Al-Asadi was born in 1969 in Basra Governorate. He studied English language and literature in the English Department of the College of Education, University of Basrah 1989 – 1992. After his graduation with a BA and a first rank among more than 90 students, he worked as a research assistant in the university for three years. Continuing with a master's degree, he was a university instructor for another three years.

He was imprisoned in 1999 for political activism after the assassination of Shia cleric Mohammad Mohammed Sadiq Al-Sadr, the cousin of the Shia thinker Mohammed Baqir Al-Sadr, both murdered by Saddam's regime in 1999 and 1980 respectively. Upon release the following year, he sought asylum in Jordan where he also taught English at an Al-Balqaʼ Applied University for three years and returned to Iraq in 2004 after the fall of Saddam Hussein's regime. From 2005 to 2006 he worked at the very department he graduated from, then he worked at Basrah Studies Center until 2007

He taught English language and literature at Iraqi universities and earned a fellowship in International Development from The Department of International Development at Birmingham University.

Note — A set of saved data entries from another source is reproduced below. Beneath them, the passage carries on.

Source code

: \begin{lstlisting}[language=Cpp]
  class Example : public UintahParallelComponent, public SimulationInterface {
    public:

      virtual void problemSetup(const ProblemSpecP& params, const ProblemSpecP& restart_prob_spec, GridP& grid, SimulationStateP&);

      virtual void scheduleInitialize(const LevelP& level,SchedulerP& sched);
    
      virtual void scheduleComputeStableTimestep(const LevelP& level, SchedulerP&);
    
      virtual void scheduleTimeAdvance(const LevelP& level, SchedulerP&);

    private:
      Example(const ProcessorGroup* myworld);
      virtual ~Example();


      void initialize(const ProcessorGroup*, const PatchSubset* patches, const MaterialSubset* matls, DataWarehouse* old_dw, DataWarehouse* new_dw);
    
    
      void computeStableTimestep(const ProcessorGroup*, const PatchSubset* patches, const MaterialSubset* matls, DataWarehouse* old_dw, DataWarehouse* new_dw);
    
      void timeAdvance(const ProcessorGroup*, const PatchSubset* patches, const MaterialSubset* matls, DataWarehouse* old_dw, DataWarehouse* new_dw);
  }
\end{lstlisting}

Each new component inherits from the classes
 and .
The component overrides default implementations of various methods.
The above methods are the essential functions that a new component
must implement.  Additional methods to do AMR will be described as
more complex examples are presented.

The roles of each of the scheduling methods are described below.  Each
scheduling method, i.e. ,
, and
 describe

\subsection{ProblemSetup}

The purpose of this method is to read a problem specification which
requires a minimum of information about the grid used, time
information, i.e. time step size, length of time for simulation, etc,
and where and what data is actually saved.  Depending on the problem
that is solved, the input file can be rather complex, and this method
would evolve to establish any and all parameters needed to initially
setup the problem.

He was appointed Minister of State in the 2010 Iraqi government, but was removed in a government reshuffle the following year.

In 2011, he was elected as Secretary General of Al-Aharar Bloc and became in charge of all political movement connected to Sadrists in Iraq. In 2014, he stood for National Elections as a representative for voters in the Southern and Northern parts of Baghdad and won a seat in the Parliament and became Head of Al-Ahrar Bloc until 2015. . His bloc went on to win 34 seats in the 2014 Iraqi Parliament making Al Ahrar the first biggest single bloc and the second biggest coalition after Prime Minister Nouri al-Maliki' State of Law Coalition.

Al-Asadi has published several articles and critical essays in Arabic and English; he gave interviews in both languages to local and international channels and media and participated in tens of events and training courses as a participant and a trainer. Among his interests are: painting and calligraphy, writing short stories, and lecturing and public speech.